(Rendered images with source text)

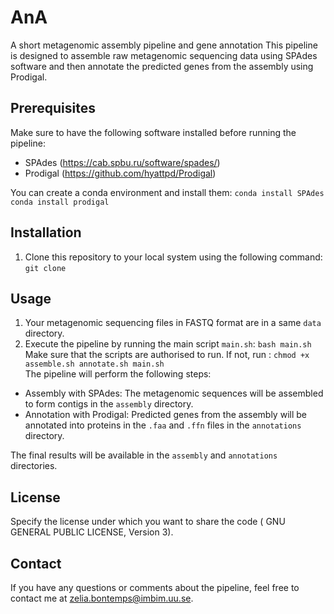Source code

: # AnA
A short metagenomic assembly pipeline and gene annotation
This pipeline is designed to assemble raw metagenomic sequencing data using SPAdes software and then annotate the predicted genes from the assembly using Prodigal.  

## Prerequisites
Make sure to have the following software installed before running the pipeline:
- SPAdes (https://cab.spbu.ru/software/spades/)
- Prodigal (https://github.com/hyattpd/Prodigal)

You can create a conda environment and install them:
`conda install SPAdes`
`conda install prodigal`

## Installation
1. Clone this repository to your local system using the following command:
   `git clone `

## Usage
1. Your metagenomic sequencing files in FASTQ format are in a same `data` directory.
2. Execute the pipeline by running the main script `main.sh`:
  `bash main.sh`
Make sure that the scripts are authorised to run. If not, run : `chmod +x assemble.sh annotate.sh main.sh`  
The pipeline will perform the following steps:
- Assembly with SPAdes: The metagenomic sequences will be assembled to form contigs in the `assembly` directory.
- Annotation with Prodigal: Predicted genes from the assembly will be annotated into proteins in the `.faa` and `.ffn` files in the `annotations` directory.

The final results will be available in the `assembly` and `annotations` directories.

## License

Specify the license under which you want to share the code ( GNU GENERAL PUBLIC LICENSE, Version 3).

## Contact

If you have any questions or comments about the pipeline, feel free to contact me at [zelia.bontemps@imbim.uu.se](mailto:zelia.bontemps@imbim.uu.se).
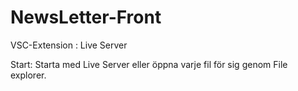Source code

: # NewsLetter-Front
 
VSC-Extension : Live Server

Start: Starta med Live Server eller öppna varje fil för sig genom File explorer. 
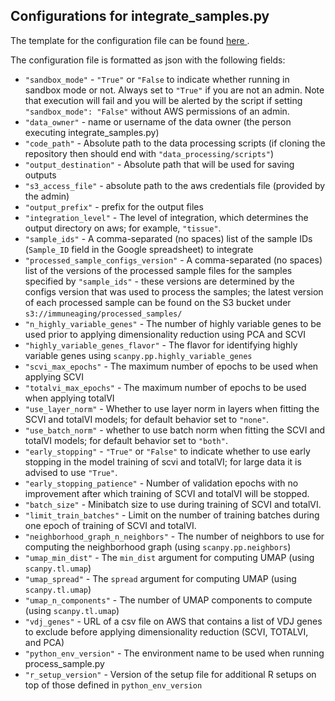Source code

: ## Configurations for integrate_samples.py

The template for the configuration file can be found <a href="https://github.com/YosefLab/Immune-Aging-Data-Hub/tree/main/data_processing/configs_templates/integrate_samples.configs_file.example.txt">here </a>.

The configuration file is formatted as json with the following fields:

* `"sandbox_mode"` - `"True"` or `"False` to indicate whether running in sandbox mode or not. Always set to `"True"` if you are not an admin. Note that execution will fail and you will be alerted by the script if setting `"sandbox_mode": "False"` without AWS permissions of an admin.
* `"data_owner"` - name or username of the data owner (the person executing integrate_samples.py)
* `"code_path"` - Absolute path to the data processing scripts (if cloning the repository then should end with `"data_processing/scripts"`)
* `"output_destination"` - Absolute path that will be used for saving outputs
* `"s3_access_file"` - absolute path to the aws credentials file (provided by the admin)
* `"output_prefix"` - prefix for the output files
* `"integration_level"` - The level of integration, which determines the output directory on aws; for example, `"tissue"`.
* `"sample_ids"` - A comma-separated (no spaces) list of the sample IDs (`Sample_ID` field in the Google spreadsheet) to integrate
* `"processed_sample_configs_version"` - A comma-separated (no spaces) list of the versions of the processed sample files for the samples specified by `"sample_ids"` - these versions are determined by the configs version that was used to process the samples; the latest version of each processed sample can be found on the S3 bucket under `s3://immuneaging/processed_samples/`
* `"n_highly_variable_genes"` - The number of highly variable genes to be used prior to applying dimensionality reduction using PCA and SCVI
* `"highly_variable_genes_flavor"` - The flavor for identifying highly variable genes using `scanpy.pp.highly_variable_genes`
* `"scvi_max_epochs"` - The maximum number of epochs to be used when applying SCVI
* `"totalvi_max_epochs"` - The maximum number of epochs to be used when applying totalVI
* `"use_layer_norm"` - Whether to use layer norm in layers when fitting the SCVI and totalVI models; for default behavior set to `"none"`.
* `"use_batch_norm"` - whether to use batch norm when fitting the SCVI and totalVI models; for default behavior set to `"both"`.
* `"early_stopping"` - `"True"` or `"False"` to indicate whether to use early stopping in the model training of scvi and totalVI; for large data it is advised to use `"True"`.
* `"early_stopping_patience"` - Number of validation epochs with no improvement after which training of SCVI and totalVI will be stopped.
* `"batch_size"` - Minibatch size to use during training of SCVI and totalVI.
* `"limit_train_batches"` - Limit on the number of training batches during one epoch of training of SCVI and totalVI.
* `"neighborhood_graph_n_neighbors"` - The number of neighbors to use for computing the neighborhood graph (using `scanpy.pp.neighbors`)
* `"umap_min_dist"` - The `min_dist` argument for computing UMAP (using `scanpy.tl.umap`)
* `"umap_spread"` - The `spread` argument for computing UMAP (using `scanpy.tl.umap`)
* `"umap_n_components"` - The number of UMAP components to compute (using `scanpy.tl.umap`)
* `"vdj_genes"` - URL of a csv file on AWS that contains a list of VDJ genes to exclude before applying dimensionality reduction (SCVI, TOTALVI, and PCA)
* `"python_env_version"` - The environment name to be used when running process_sample.py
* `"r_setup_version"` - Version of the setup file for additional R setups on top of those defined in `python_env_version`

• **Exercise instructions**
Search the data above for the string "from" and return every line that has it.

• **Answer to the problem**
This pipeline is designed to assemble raw metagenomic sequencing data using SPAdes software and then annotate the predicted genes from the assembly using Prodigal.  
- Annotation with Prodigal: Predicted genes from the assembly will be annotated into proteins in the `.faa` and `.ffn` files in the `annotations` directory.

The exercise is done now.